パタゴニアのトレーサブル・ダウンはダウンの供給元となる鳥が最も強固な動物福祉および消費者保証基準によって守られていることを確実にするために親鳥農場から衣類製造工場まで追跡されています。それには鳥の生涯のあらゆる面における確固とした要件、特に強制給餌とライブ・プラッキングからの保護を含みます。

パタゴニアは健全な動物福祉を目指し、2007年にダウンのサプライチェーンと取り組みはじめました。そして2014年の秋以来、パタゴニア製品のインサレーションに採用されるバージン・ダウンのすべてがアパレル業界最高の基準であるパタゴニア独自の「トレーサブル・ダウン基準」を満たしています。

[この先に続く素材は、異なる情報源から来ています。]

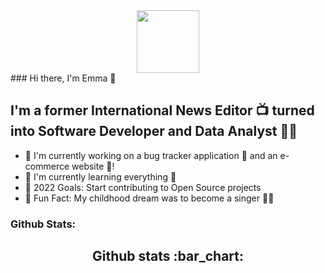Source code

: <div id="header" align="center">
  <img src="https://media2.giphy.com/media/L1R1tvI9svkIWwpVYr/giphy.gif?cid=ecf05e47k1ewyw6z5sgeyuiysib3b8v3cwhxkkvif2h9n6nw&rid=giphy.gif&ct=g" width="100"/>
</div>
### Hi there, I'm Emma 👋

## I'm a former International News Editor 📺 turned into Software Developer and Data Analyst 👩‍💻

- 🚀 I'm currently working on a bug tracker application 🐛 and an e-commerce website 🛒!
- 📖 I'm currently learning everything 🤣
- 🎯 2022 Goals: Start contributing to Open Source projects
- 🙈 Fun Fact: My childhood dream was to become a singer 🎤🎶

### Github Stats:

<h2 align="center">Github stats :bar_chart:</h2>
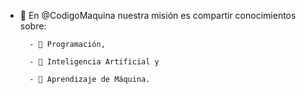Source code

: - 👋 En @CodigoMaquina nuestra misión es compartir conocimientos sobre:
    
        - 👀 Programación, 
    
        - 👀 Inteligencia Artificial y
        
        - 👀 Aprendizaje de Máquina.

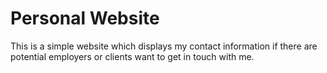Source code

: # Personal Website

This is a simple website which displays my contact information if there are potential employers or clients want to get in touch with me.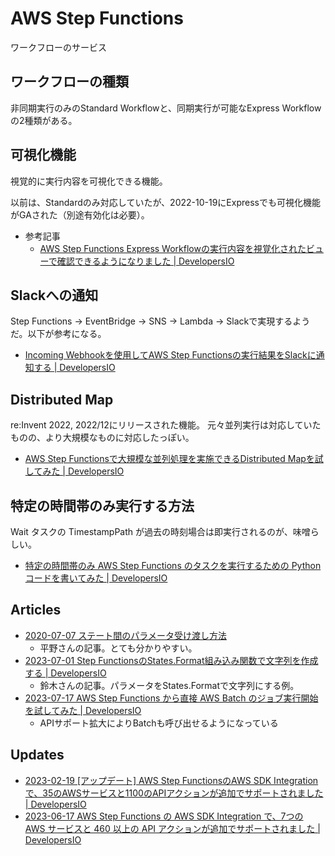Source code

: # AWS Step Functions

ワークフローのサービス

## ワークフローの種類

非同期実行のみのStandard Workflowと、同期実行が可能なExpress Workflowの2種類がある。

## 可視化機能

視覚的に実行内容を可視化できる機能。

以前は、Standardのみ対応していたが、2022-10-19にExpressでも可視化機能がGAされた（別途有効化は必要）。

- 参考記事
  - [AWS Step Functions Express Workflowの実行内容を視覚化されたビューで確認できるようになりました | DevelopersIO](https://dev.classmethod.jp/articles/you-can-now-see-what-the-aws-step-functions-express-workflow-is-running-in-a-visual-view/)

## Slackへの通知

Step Functions → EventBridge → SNS → Lambda → Slackで実現するようだ。以下が参考になる。

- [Incoming Webhookを使用してAWS Step Functionsの実行結果をSlackに通知する | DevelopersIO](https://dev.classmethod.jp/articles/slack-notify-incoming-webhook-using-lambda/)

## Distributed Map

re:Invent 2022, 2022/12にリリースされた機能。
元々並列実行は対応していたものの、より大規模なものに対応したっぽい。

- [AWS Step Functionsで大規模な並列処理を実施できるDistributed Mapを試してみた | DevelopersIO](https://dev.classmethod.jp/articles/distributed-map-which-can-perform-large-scale-parallel-processing-with-aws-step-functions/)

## 特定の時間帯のみ実行する方法

Wait タスクの TimestampPath が過去の時刻場合は即実行されるのが、味噌らしい。

- [特定の時間帯のみ AWS Step Functions のタスクを実行するための Python コードを書いてみた | DevelopersIO](https://dev.classmethod.jp/articles/aws-step-functions-execute-task-specific-time-with-python-code/)

## Articles

- [2020-07-07 ステート間のパラメータ受け渡し方法](https://dev.classmethod.jp/articles/stepfunctions-parameters-inter-states/)
  - 平野さんの記事。とても分かりやすい。
- [2023-07-01 Step FunctionsのStates.Format組み込み関数で文字列を作成する | DevelopersIO](https://dev.classmethod.jp/articles/step-functions-format-strings-with-builtin-functions/)
  - 鈴木さんの記事。パラメータをStates.Formatで文字列にする例。
- [2023-07-17 AWS Step Functions から直接 AWS Batch のジョブ実行開始を試してみた | DevelopersIO](https://dev.classmethod.jp/articles/tried-starting-aws-batch-job-execution-directly-from-aws-step-functions/)
  - APIサポート拡大によりBatchも呼び出せるようになっている

## Updates

- [2023-02-19 [アップデート] AWS Step FunctionsのAWS SDK Integrationで、35のAWSサービスと1100のAPIアクションが追加でサポートされました | DevelopersIO](https://dev.classmethod.jp/articles/aws-step-functions-new-35-services-api/)
- [2023-06-17 AWS Step Functions の AWS SDK Integration で、7つの AWS サービスと 460 以上の API アクションが追加でサポートされました | DevelopersIO](https://dev.classmethod.jp/articles/aws-step-functions-adds-integration-for-7-services/)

また2017年の秋製品より、パタゴニアのバージン・ダウンは同時に〈NSF International〉による「グローバル・トレーサブル・ダウン基準(グローバルTDS)」を満たしていることが認証されるようになったことを喜ばしく思います。〈NSF International〉は世界の商品、水、消費者製品と環境を保護するために公衆衛生基準と認証プログラムを開発する正式認可を受けた独立組織です。同組織は「グローバルTDS」を開発し、その基準について認証します。

私たちの追跡工程はまず卵を産む鳥を育てる親鳥農場の監査から着手します。そこでは鳥は最高4年まで飼われるため、ライブ・プラッキングが行われるリスクが一番高い場所です。パタゴニアは親鳥農場の鳥からのダウンを調達していませんが、ダウンのサプライチェーンの必須部分であるため、鳥の福祉を検証する義務があると感じています。このことは動物福祉に関心を持つ他のブランドから私たちを際立たせています。

親鳥農場で生まれた卵は他の農場に移され、ヒヨコは食肉のために飼育されます。私たちは健全な動物福祉慣行を保証するため、これらの農場を監査します。ダウンは食肉産業の副産物で、私たち食肉処理場からのみダウンを購入します。食肉用に育てられたガチョウが食肉処理され、ダウンが採取されたあと、私たちは洗浄、仕分け、加工施設にわたってダウンを辿り、これらのダウンが適切に追跡されていること、非トレーサブル・ダウンから分離されていることを確認します。私たちは製造工場まで監査を続けます。パタゴニアのダウンが他のそれから区分けされ、パタゴニア製品のみに使用されることを保証するためです。仕事はかなりの量になりますが、私たちが使うダウンを採取したすべての鳥が人道的な扱いを受けていることを保証する方法です。

100%トレーサブル・ダウンの使用に内在する健全な動物福祉の保証は、パタゴニアの経営陣、デザイナー、素材プランナー、調達部門、サプライヤーと企業の社会的責任チームの何千時間にもわたる努力の賜物です。それは安価なことでも、容易なことでもありませんでした。この実現のため、私たちは戦略やビジネス業務を変えなければなりませんでした。けれども良心を犠牲にすることなく温かくいられる製品を作ることが、私たちが誇りにできるレガシーなのです。

 


 

パタゴニアの取り組みの逆引き年表

2017

2017年の秋製品よりパタゴニアが使用するバージン・ダウンのすべてが、基準を開発し認証する〈NFS〉のアドバンスト認証レベルであるグローバルTDSを達成したものとなります。これは私たちにとって画期的な出来事です(これまでもパタゴニアのバージン・ダウンは〈NFS International〉によってグローバルTDSに検証されていました)。

 

パタゴニアが達成したアドバンスト認証レベルはサプライチェーン全体にわたってライブ・プラッキングが行われていないこと、およびより広範囲な動物福祉の基準を保証するために私たちのダウンのサプライヤーが親鳥農場まで遡って監査を行ったことを意味します(ほとんどのブランドがここまでやりません)。この認証を保証するため、私たちは監査工程をガチョウの飼育のはじまる暦年、丸一年をかけた2016年春に開始しました。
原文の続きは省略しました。